Clio and her mortal Musette gave up blogging in December 2009 to allow Musette time to prepare for her wedding the following spring, as their readers may remember, if any of them are still around. Yet another reason for their decision, however, was the fact that Musette – your present writer – was feeling as if she had mined all the shallower areas of her experience for material for her blog. Digging deeper would require spending more time on posts and taking more risks. More risks? What’s risky about blogging, readers may well ask? Well, nothing serious, really. It does involve, though, the risk of self-exposure: here I am, and here are the things I love or hate. While this experience may be salutary, it is also painful in a way that’s hard to justify for a mere pastime. Another risk, too, is the threat to one’s working life posed by blogging and other online activity. Prospective employers in a city like Ottawa do not take kindly to bloggers’ free expression of their opinions, and this problem is exacerbated if one’s views happen to be conservative.
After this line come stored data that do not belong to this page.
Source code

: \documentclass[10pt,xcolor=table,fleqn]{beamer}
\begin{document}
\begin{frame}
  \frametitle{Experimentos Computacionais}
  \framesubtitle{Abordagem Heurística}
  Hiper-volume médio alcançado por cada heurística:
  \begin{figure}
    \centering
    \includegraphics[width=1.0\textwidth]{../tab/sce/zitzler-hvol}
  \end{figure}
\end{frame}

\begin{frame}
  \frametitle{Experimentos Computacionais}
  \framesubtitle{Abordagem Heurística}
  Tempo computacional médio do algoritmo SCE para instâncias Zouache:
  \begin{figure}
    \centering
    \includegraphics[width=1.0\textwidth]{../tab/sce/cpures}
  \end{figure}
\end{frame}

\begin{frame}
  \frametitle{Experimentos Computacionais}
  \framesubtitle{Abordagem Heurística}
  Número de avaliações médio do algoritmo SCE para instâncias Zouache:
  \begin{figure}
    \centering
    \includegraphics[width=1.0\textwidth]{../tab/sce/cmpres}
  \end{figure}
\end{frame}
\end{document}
However, Musette has long since married her B(est)B(eloved). She is less preoccupied and has more time for free-range thinking. As for the risks of blogging, with Clio’s support, I’ve decided that the time for such cowardice has passed. I don’t know whether I’m prepared to blog under my real name (probably not), but I’m certainly prepared to state a few opinions in public without worrying overmuch that the thought police will be knocking on my doors any time soon. And if they do, I’m prepared to fight.
But enough melodrama.
I don’t intend to allow the blog to be as personal as it once was: I’ve lost interest in that kind of writing, for the moment. What I intend to do, instead, is use this blog for its original purpose: to write about history. (That’s why I called it “alias clio”, after all.) And because the prospect of writing and researching essays about different historical events, personalities, and so forth every day or even once a week is a bit daunting, I think what I will do is review history books, one a week perhaps, with the rest of the week devoted to discussing the issues raised by the review and the book, with whoever happens to show up and wants to take part. If I have to, I’ll discuss the book and related issues without any contribution from readers, but I hope that won’t be necessary.
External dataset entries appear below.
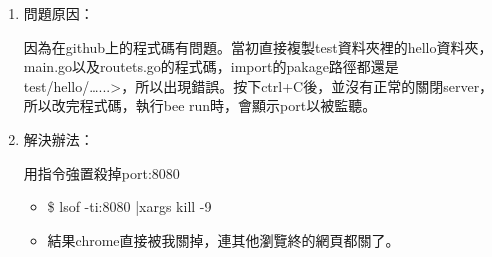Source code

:


\begin{enumerate}
\item 問題原因：

因為在github上的程式碼有問題。當初直接複製test資料夾裡的hello資料夾，main.go以及routets.go的程式碼，import的pakage路徑都還是test/hello/…...>，所以出現錯誤。按下ctrl+C後，並沒有正常的關閉server，所以改完程式碼，執行bee run時，會顯示port以被監聽。


\item 解決辦法：

用指令強置殺掉port:8080

	\begin{itemize}
	\item 
	\colorbox{mygray}{\$ lsof -ti:8080 |xargs kill -9}
	
	\item 結果chrome直接被我關掉，連其他瀏覽終的網頁都關了。
	
	
	\end{itemize}
\end{enumerate}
Tupac and I are rejoicing! Our beloved Miss Clio, the Queen of all the blogging Muses, is back, returned from her nuptial pleasures. A year and a half of darkness has lifted, light has returned, true joy and love will once again reign on earth. True and pure beauty once again permeates the world! Oh how blessed we all are!
Alleluia!
Harrumph.
Might have known the first person I’d hear from after my long absence would be you.
Good to have you back, Racer X. Sort of, anyway.
Hi Clio
Long-time lurker & admirer, great to see some new blog posts. I particularly look forward to the book discussions.
Best
SD
Thank you, sdaed. I heard of you only a day or two ago from one of my former readers who goes by the handle of Tupac Chopra. I don’t think you were blog-keeping back in the days when my blog was at its, er, peak, but your online handle does seem familiar and I wonder if I saw it in the comments on some of the sites I used to frequent. At any rate, it has good associations for me.
I checked out your blog and it looks like lots of fun. Will certainly be reading it again.
Having assumed you had left your blog for good, I thought the very last line of its very last comment, in the blog’s presumably final post, was very apt and dramatic.
Indeed the effect was highly dramatic.
For the record, my husband is only a few years older than I am.
Welcome back. Thought we’d never see you again.
Where’s Tupac? Not in prison!
Not so far as I know. But as Clio always reminds me, the world is full of surprises. Still, Tupac appears to be free to send emails, so we assume he is presently at liberty in the world. Prison does not usually provide inmates with internet privileges.
Clio
p.s. I appear to have clicked the like button for my own post. This was accidental: the “like” button didn’t exist when I last ran my blog, and I was trying to see what exactly it did. Now I can’t figure out how to undo it.